INFORMATION SUPPLIED section start

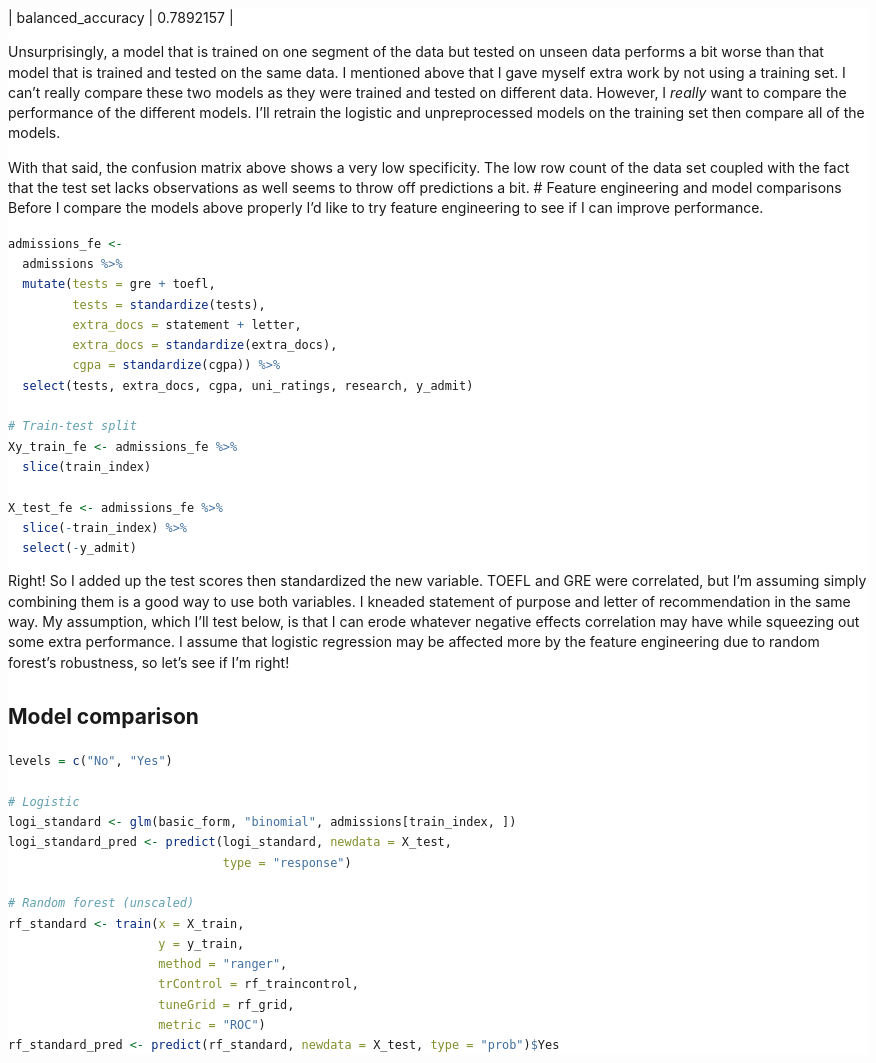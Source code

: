| balanced\_accuracy      | 0.7892157 |

Unsurprisingly, a model that is trained on one segment of the data but
tested on unseen data performs a bit worse than that model that is
trained and tested on the same data. I mentioned above that I gave
myself extra work by not using a training set. I can’t really compare
these two models as they were trained and tested on different data.
However, I *really* want to compare the performance of the different
models. I’ll retrain the logistic and unpreprocessed models on the
training set then compare all of the models.

With that said, the confusion matrix above shows a very low specificity.
The low row count of the data set coupled with the fact that the test
set lacks observations as well seems to throw off predictions a bit. \#
Feature engineering and model comparisons Before I compare the models
above properly I’d like to try feature engineering to see if I can
improve performance.

``` r
admissions_fe <-
  admissions %>%
  mutate(tests = gre + toefl,
         tests = standardize(tests),
         extra_docs = statement + letter,
         extra_docs = standardize(extra_docs),
         cgpa = standardize(cgpa)) %>%
  select(tests, extra_docs, cgpa, uni_ratings, research, y_admit)

# Train-test split
Xy_train_fe <- admissions_fe %>%
  slice(train_index)

X_test_fe <- admissions_fe %>%
  slice(-train_index) %>%
  select(-y_admit)
```

Right\! So I added up the test scores then standardized the new
variable. TOEFL and GRE were correlated, but I’m assuming simply
combining them is a good way to use both variables. I kneaded statement
of purpose and letter of recommendation in the same way. My assumption,
which I’ll test below, is that I can erode whatever negative effects
correlation may have while squeezing out some extra performance. I
assume that logistic regression may be affected more by the feature
engineering due to random forest’s robustness, so let’s see if I’m
right\!

## Model comparison

``` r
levels = c("No", "Yes")

# Logistic
logi_standard <- glm(basic_form, "binomial", admissions[train_index, ])
logi_standard_pred <- predict(logi_standard, newdata = X_test,
                              type = "response")

# Random forest (unscaled)
rf_standard <- train(x = X_train,
                     y = y_train,
                     method = "ranger",
                     trControl = rf_traincontrol,
                     tuneGrid = rf_grid,
                     metric = "ROC")
rf_standard_pred <- predict(rf_standard, newdata = X_test, type = "prob")$Yes
```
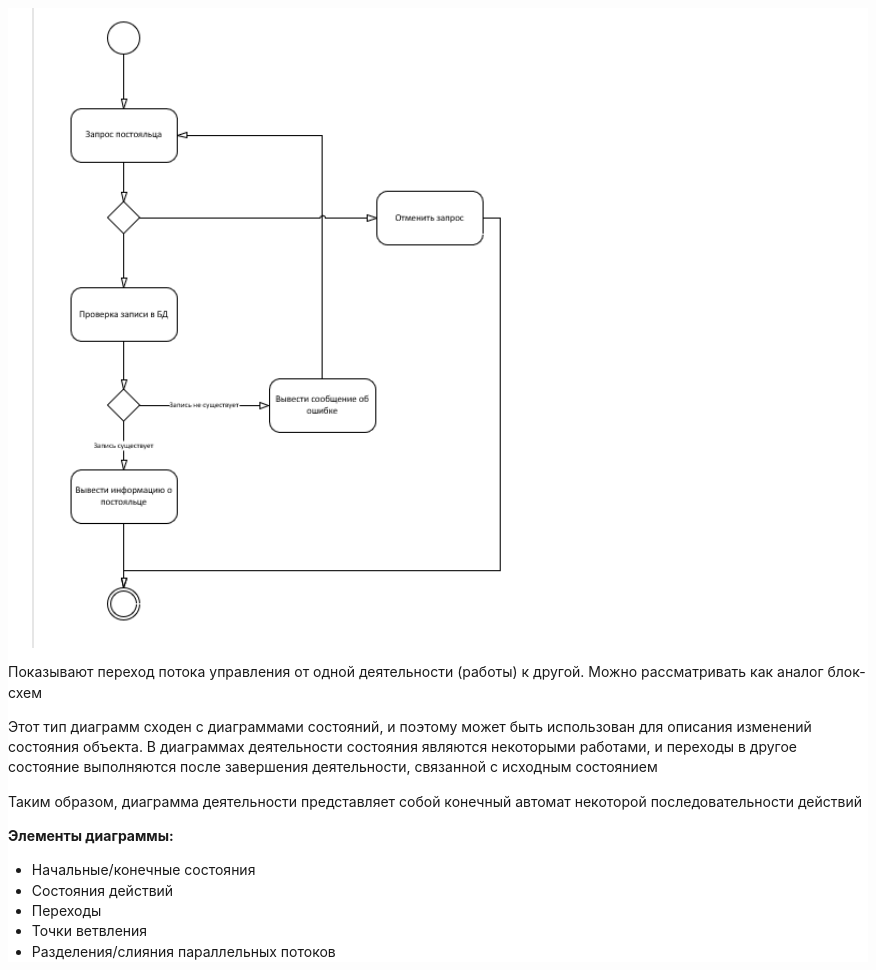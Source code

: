 > ![picture 41](../images/5cbb1c5d2ffdf2f9b090a7157beef92f5c4902e681eb2b068eeec784a716cdb5.png)  

Показывают переход потока управления от одной деятельности (работы) к другой. Можно рассматривать как аналог блок-схем

Этот тип диаграмм сходен с диаграммами состояний, и поэтому может быть использован для описания изменений состояния объекта. В диаграммах деятельности состояния являются некоторыми работами, и переходы в другое состояние выполняются после завершения деятельности, связанной с исходным состоянием

Таким образом, диаграмма деятельности представляет собой конечный автомат некоторой последовательности действий

**Элементы диаграммы:** 
- Начальные/конечные состояния
- Состояния действий
- Переходы
- Точки ветвления
- Разделения/слияния параллельных потоков
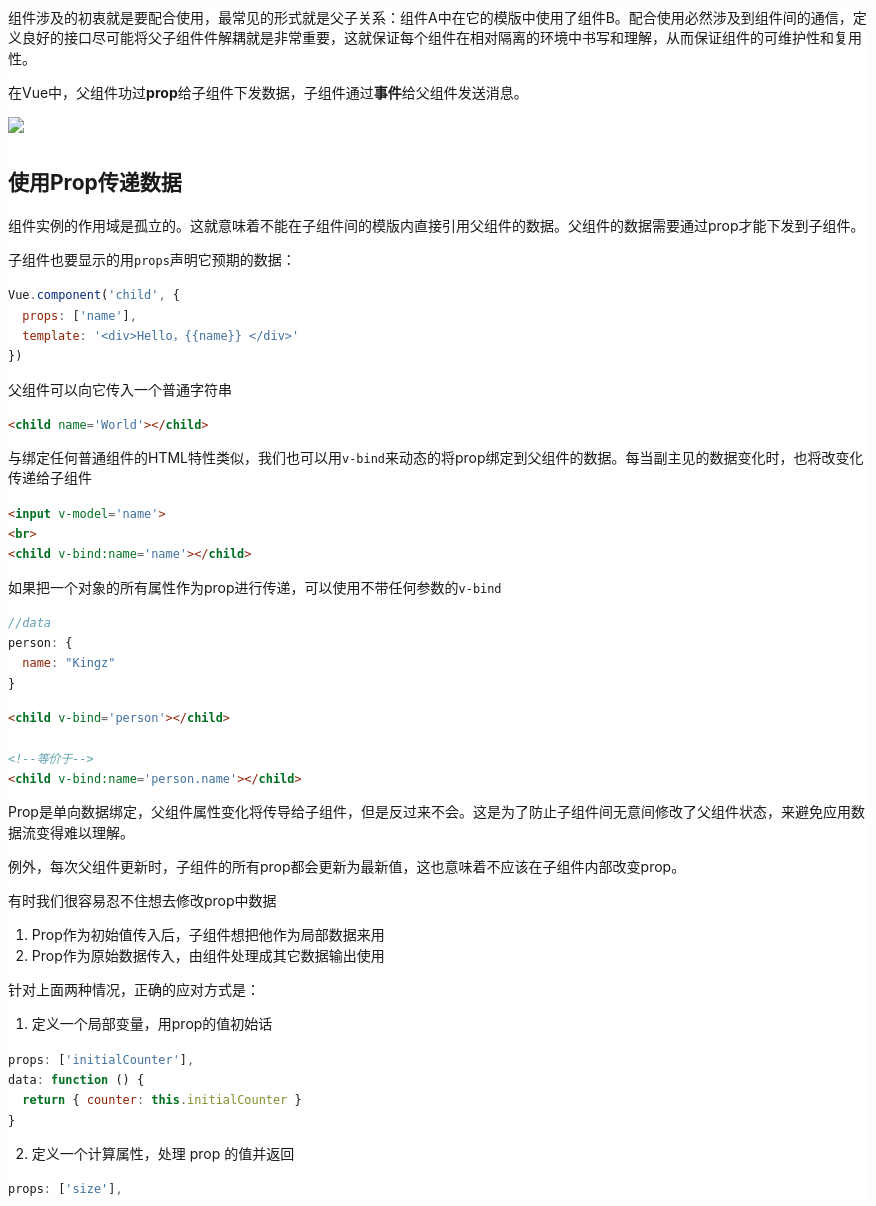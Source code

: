 组件涉及的初衷就是要配合使用，最常见的形式就是父子关系：组件A中在它的模版中使用了组件B。配合使用必然涉及到组件间的通信，定义良好的接口尽可能将父子组件件解耦就是非常重要，这就保证每个组件在相对隔离的环境中书写和理解，从而保证组件的可维护性和复用性。

在Vue中，父组件功过**prop**给子组件下发数据，子组件通过**事件**给父组件发送消息。

![](https://cn.vuejs.org/images/props-events.png)

## 使用Prop传递数据

组件实例的作用域是孤立的。这就意味着不能在子组件间的模版内直接引用父组件的数据。父组件的数据需要通过prop才能下发到子组件。

子组件也要显示的用`props`声明它预期的数据：

```js
Vue.component('child', {
  props: ['name'],
  template: '<div>Hello，{{name}} </div>'
})
```

父组件可以向它传入一个普通字符串

```html
<child name='World'></child>
```

与绑定任何普通组件的HTML特性类似，我们也可以用`v-bind`来动态的将prop绑定到父组件的数据。每当副主见的数据变化时，也将改变化传递给子组件

```html
<input v-model='name'>
<br>
<child v-bind:name='name'></child>
```

如果把一个对象的所有属性作为prop进行传递，可以使用不带任何参数的`v-bind`

```js
//data
person: {
  name: "Kingz"
}
```

```html
<child v-bind='person'></child>

<!--等价于-->
<child v-bind:name='person.name'></child>
```

Prop是单向数据绑定，父组件属性变化将传导给子组件，但是反过来不会。这是为了防止子组件间无意间修改了父组件状态，来避免应用数据流变得难以理解。

例外，每次父组件更新时，子组件的所有prop都会更新为最新值，这也意味着不应该在子组件内部改变prop。

有时我们很容易忍不住想去修改prop中数据

1. Prop作为初始值传入后，子组件想把他作为局部数据来用
2. Prop作为原始数据传入，由组件处理成其它数据输出使用

针对上面两种情况，正确的应对方式是：

1. 定义一个局部变量，用prop的值初始话

```js
props: ['initialCounter'],
data: function () {
  return { counter: this.initialCounter }
}
```

2. 定义一个计算属性，处理 prop 的值并返回

```js
props: ['size'],
```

INFORMATION SUPPLIED section end

PROBLEM DETAILS:
Using the records, report how many lines contain the word "above", adding no other text.

FINAL ANSWER:
3